Kadınlara yönelik saldırıların meşrulaştırılmasına izin vermeyeceğiz! Ayşegül Terzi yalnız değildir!

Serbest bırakılmasına gösterilen tepkiler üzerine ertesi gün, saldırgan, yeniden gözaltına alınarak bu kez “halkı kin ve düşmanlığa tahrik veya aşağılama” ve “inanç, düşünce ve kanaat hürriyetinin kullanılmasını engelleme” suçundan mahkemeye sevk edildi ve tutuklandı.
Saldırganın tutuklanması kadınların böylesi bir duruma sessiz kalmamasının gücüyle mümkün olmuştur.
Ayşegül Terzi’ye şort giydiği gerekçesiyle atılan bu tekme, sadece bir “basit yaralama” suçu değildir. Mesele bu kadar “basit” değildir.
Bu tekme, kadınların türlü bahanelerle nasıl şiddete uğradıklarını açıkça gözler önüne sermektedir.
Bu tekme kadınlara yönelik nefretin, ayrımcılığın ve cinsiyetçiliğin nasıl körüklendiğini göstermektedir.
Bu tekme, kadına yönelik şiddetin bir devlet politikası haline getirilmesinin somut örneğidir.
Bu tekme, sadece Ayşegül’e yönelik bir saldırı değil, tüm kadınların özgürlüğüne, yaşam hakkına yapılmış bir saldırıdır. Tıpkı Soma’da, başbakanın koruması tarafından madenci yakınına atılan tekmenin, tüm işçilere ve emekçilere yönelik bir saldırı olması gibi… Tıpkı Kürtçe konuştuğu için yakılarak katledilen işçi Mehmet Aytaç’a yönelik bu vahşice saldırının, bu topraklarda yaşayan tüm halklara yönelik bir saldırı olması gibi… Tıpkı Gezi Direnişi’nde yitirdiğimiz Ali İsmail’e atılan tekmelerin, yaşamını savunan, özgürlük için direnen tüm insanlara yönelik bir saldırı olması gibi…
Saldırganın “manevi duygularımı tahrik etti”, “yaptığım her şey İslami hukuka uygun” “devlet bunları cezalandırmıyor, cezalandırmalı” gibi söylemleri, erkek egemen devletin aynasıdır. Sokakta, otobüste, “göreve” soyunanlar, mahkemeler, medya, polis eliyle korunmakta, şiddet meşrulaştırılmaktadır.

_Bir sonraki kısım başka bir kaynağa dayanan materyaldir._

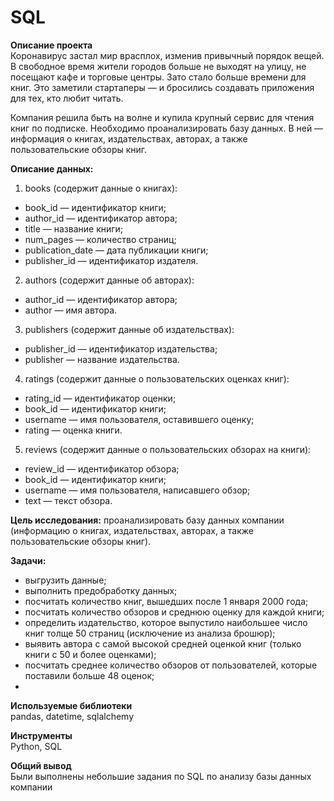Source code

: # SQL

**Описание проекта**  
Коронавирус застал мир врасплох, изменив привычный порядок вещей. В свободное время жители городов больше не выходят на улицу, не посещают кафе и торговые центры. Зато стало больше времени для книг. Это заметили стартаперы — и бросились создавать приложения для тех, кто любит читать.

Компания решила быть на волне и купила крупный сервис для чтения книг по подписке. Необходимо проанализировать базу данных.
В ней — информация о книгах, издательствах, авторах, а также пользовательские обзоры книг.   

**Описание данных:**  
1. books (содержит данные о книгах):  
* book_id  — идентификатор книги;  
* author_id  — идентификатор автора;  
* title  — название книги;   
* num_pages — количество страниц;  
* publication_date  — дата публикации книги;  
* publisher_id  — идентификатор издателя.  
  
2. authors (содержит данные об авторах):  
* author_id  — идентификатор автора;  
* author  — имя автора.  

3. publishers (содержит данные об издательствах):  
* publisher_id  — идентификатор издательства;  
* publisher  — название издательства.  

4. ratings (содержит данные о пользовательских оценках книг):  
* rating_id  — идентификатор оценки;  
* book_id  — идентификатор книги;    
* username  — имя пользователя, оставившего оценку;  
* rating  — оценка книги.     

5. reviews (содержит данные о пользовательских обзорах на книги):  
* review_id  — идентификатор обзора;  
* book_id  — идентификатор книги;    
* username  — имя пользователя, написавшего обзор;  
* text  — текст обзора. 


**Цель исследования:** проанализировать базу данных компании (информацию о книгах, издательствах, авторах, а также пользовательские обзоры книг).  


**Задачи:**  
* выгрузить данные;  
* выполнить предобработку данных;  
* посчитать количество книг, вышедших после 1 января 2000 года;  
* посчитать количество обзоров и среднюю оценку для каждой книги;  
* определить издательство, которое выпустило наибольшее число книг толще 50 страниц (исключение из анализа брошюр);  
* выявить автора с самой высокой средней оценкой книг (только книги с 50 и более оценками);  
* посчитать среднее количество обзоров от пользователей, которые поставили больше 48 оценок;  
* 

**Используемые библиотеки**  
pandas, datetime, sqlalchemy

**Инструменты**  
Python, SQL 


**Общий вывод**  
Были выполнены небольшие задания по SQL по анализу базы данных компании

Burjuva medyanın olayı adeta magazinleştirerek Ayşegül Terzi’nin baygınlık geçirme anını defalarca sunması, Show TV’nin haberi “herkes bunu konuşuyor” etiketi ile yayınlaması, medyada dönen “uçan tekme attı” gibi söylemler de kadına yönelik şiddetin nasıl basitleştirildiğini göstermektedir.
Kadınların evde, sokakta, işyerinde, okulda gördüğü şiddet, devletin politikalarının, iktidarın söylemlerinin sonucudur. Çünkü kadınların direnişinden, mücadelesinden korkmaktadırlar. Kadınların özgürleşmesinden korkmaktadırlar.
Atılan her bir tekmenin hesabını yine biz kadınlar, işçiler, emekçiler, halklar soracağız. Mücadelemizle özgürleşecek, direnişimizle kazanacağız!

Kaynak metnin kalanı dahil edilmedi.